> EXERCISE DESCRIPTION: Where does the word "supports" occur in the data below? Copy each line that holds it.

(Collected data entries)
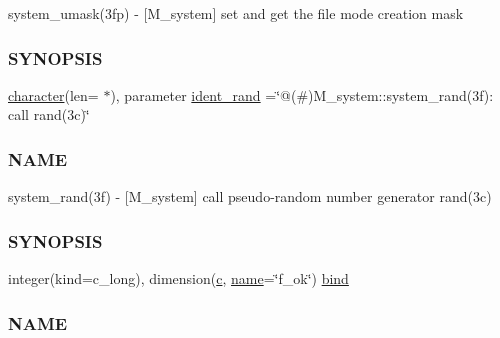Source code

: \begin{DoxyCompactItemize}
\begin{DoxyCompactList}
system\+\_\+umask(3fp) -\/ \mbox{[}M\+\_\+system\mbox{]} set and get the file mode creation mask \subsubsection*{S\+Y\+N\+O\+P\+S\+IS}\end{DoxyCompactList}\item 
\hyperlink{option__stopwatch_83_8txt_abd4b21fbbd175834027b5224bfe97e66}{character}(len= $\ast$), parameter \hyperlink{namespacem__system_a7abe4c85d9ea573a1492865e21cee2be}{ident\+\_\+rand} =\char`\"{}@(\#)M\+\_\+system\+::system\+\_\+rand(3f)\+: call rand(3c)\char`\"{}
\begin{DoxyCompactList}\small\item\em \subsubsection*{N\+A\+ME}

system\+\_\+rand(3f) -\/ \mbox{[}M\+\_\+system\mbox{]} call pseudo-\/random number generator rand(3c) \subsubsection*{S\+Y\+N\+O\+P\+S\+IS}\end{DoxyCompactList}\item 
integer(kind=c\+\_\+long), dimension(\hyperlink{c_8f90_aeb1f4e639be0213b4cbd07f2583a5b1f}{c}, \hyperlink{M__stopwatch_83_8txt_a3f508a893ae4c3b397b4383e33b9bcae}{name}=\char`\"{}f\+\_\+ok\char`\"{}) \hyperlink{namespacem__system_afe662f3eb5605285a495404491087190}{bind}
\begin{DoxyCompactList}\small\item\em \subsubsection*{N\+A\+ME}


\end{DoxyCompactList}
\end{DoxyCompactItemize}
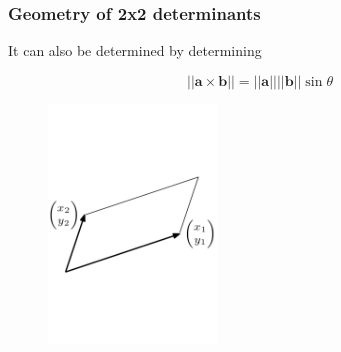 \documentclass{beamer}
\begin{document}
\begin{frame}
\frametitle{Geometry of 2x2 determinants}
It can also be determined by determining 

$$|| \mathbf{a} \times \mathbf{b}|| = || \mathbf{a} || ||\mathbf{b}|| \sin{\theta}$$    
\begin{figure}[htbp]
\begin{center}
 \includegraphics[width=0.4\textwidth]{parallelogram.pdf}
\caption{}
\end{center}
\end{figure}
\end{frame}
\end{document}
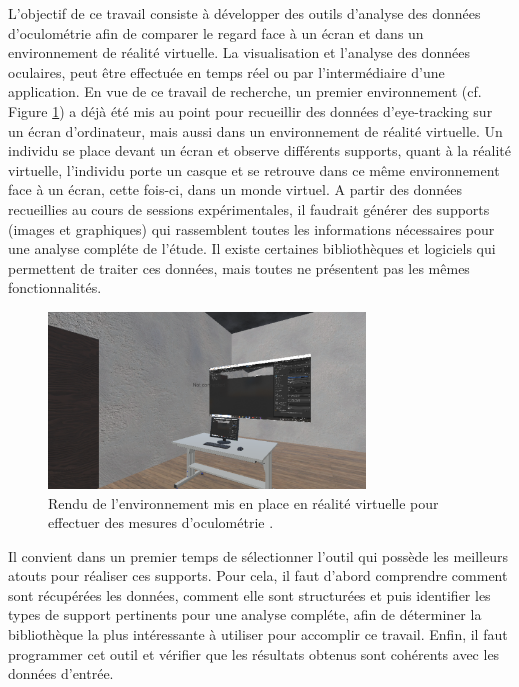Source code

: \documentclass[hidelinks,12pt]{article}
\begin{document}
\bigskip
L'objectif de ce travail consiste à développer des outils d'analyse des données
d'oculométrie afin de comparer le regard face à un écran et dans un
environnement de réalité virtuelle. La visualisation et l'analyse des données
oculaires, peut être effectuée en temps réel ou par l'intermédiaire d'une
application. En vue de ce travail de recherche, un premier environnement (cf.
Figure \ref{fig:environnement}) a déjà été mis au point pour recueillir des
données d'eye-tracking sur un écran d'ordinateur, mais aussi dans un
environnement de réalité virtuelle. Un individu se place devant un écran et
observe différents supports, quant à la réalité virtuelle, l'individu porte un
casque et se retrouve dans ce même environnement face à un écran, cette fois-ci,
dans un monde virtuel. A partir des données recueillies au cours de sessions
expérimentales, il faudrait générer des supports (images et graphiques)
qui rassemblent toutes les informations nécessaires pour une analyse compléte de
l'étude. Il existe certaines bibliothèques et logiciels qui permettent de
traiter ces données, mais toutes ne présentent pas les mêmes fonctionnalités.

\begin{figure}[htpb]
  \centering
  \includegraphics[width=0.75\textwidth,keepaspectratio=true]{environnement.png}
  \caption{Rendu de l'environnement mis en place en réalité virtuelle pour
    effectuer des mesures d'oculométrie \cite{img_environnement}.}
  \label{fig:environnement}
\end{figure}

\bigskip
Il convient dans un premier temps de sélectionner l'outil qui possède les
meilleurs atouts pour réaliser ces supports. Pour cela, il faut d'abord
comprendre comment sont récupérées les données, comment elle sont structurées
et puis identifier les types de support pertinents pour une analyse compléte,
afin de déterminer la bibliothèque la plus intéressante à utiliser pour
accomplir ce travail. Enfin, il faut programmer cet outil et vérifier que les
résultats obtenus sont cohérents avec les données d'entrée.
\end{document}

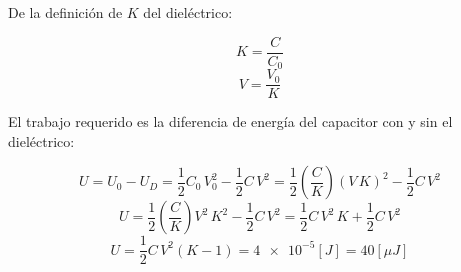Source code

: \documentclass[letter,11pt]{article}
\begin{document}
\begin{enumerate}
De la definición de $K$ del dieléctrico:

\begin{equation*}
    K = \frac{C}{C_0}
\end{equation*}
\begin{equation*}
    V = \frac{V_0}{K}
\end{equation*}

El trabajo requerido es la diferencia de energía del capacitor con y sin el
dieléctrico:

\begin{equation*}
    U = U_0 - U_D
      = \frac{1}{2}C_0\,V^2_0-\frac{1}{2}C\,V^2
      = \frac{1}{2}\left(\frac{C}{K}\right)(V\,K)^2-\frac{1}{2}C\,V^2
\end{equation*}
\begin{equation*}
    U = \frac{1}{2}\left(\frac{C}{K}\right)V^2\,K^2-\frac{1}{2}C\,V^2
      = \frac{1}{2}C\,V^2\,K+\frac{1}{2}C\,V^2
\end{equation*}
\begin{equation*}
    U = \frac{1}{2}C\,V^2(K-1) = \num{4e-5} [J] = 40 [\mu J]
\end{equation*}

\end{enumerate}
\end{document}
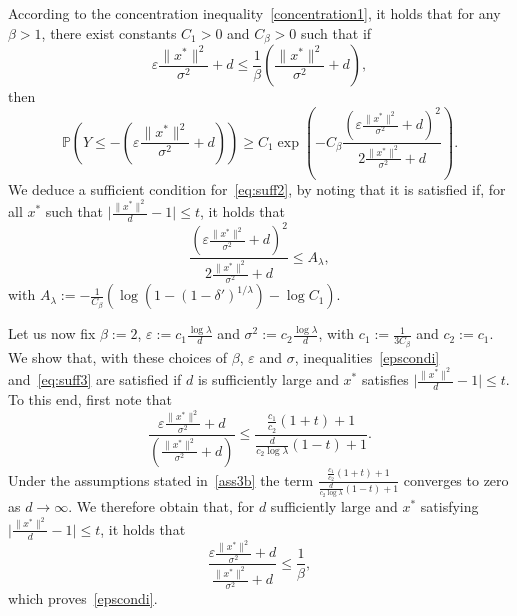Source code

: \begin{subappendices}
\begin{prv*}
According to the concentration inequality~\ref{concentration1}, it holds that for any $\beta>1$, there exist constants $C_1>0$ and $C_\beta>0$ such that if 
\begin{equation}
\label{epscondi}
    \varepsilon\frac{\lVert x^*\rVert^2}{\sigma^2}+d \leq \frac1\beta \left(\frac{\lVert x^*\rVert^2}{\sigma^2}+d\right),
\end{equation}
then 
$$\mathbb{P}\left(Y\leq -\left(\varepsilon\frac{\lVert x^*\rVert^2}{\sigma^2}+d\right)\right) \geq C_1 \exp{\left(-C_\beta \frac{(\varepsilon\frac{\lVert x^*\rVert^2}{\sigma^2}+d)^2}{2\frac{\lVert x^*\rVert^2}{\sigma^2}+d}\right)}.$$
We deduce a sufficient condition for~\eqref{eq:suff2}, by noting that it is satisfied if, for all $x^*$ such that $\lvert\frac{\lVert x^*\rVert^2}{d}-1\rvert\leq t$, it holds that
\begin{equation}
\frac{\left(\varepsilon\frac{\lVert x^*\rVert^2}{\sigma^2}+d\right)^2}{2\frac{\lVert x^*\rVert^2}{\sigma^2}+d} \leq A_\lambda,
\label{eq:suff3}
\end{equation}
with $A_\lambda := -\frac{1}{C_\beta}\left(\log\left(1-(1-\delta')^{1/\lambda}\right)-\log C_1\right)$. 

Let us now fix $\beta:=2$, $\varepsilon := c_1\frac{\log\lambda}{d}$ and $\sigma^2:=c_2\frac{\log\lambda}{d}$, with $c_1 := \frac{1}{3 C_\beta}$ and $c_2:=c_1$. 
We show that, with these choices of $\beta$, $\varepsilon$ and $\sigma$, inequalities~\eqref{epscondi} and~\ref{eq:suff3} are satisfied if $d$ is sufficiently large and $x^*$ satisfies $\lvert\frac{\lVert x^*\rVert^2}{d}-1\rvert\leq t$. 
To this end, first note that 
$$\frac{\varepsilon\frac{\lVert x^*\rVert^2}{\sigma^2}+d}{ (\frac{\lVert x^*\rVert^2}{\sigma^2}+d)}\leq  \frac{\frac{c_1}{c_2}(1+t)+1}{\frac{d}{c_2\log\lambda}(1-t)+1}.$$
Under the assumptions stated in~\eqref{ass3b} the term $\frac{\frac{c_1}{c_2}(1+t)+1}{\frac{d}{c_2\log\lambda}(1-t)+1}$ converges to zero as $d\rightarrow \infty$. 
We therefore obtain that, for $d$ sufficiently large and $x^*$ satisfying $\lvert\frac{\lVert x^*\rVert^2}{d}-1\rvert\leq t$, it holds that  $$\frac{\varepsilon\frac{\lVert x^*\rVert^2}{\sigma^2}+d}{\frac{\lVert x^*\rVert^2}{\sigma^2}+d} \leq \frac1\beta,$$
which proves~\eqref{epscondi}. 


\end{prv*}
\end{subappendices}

> ANSWER BOX:
observe différents supports, quant à la réalité virtuelle, l'individu porte un
expérimentales, il faudrait générer des supports (images et graphiques)
meilleurs atouts pour réaliser ces supports. Pour cela, il faut d'abord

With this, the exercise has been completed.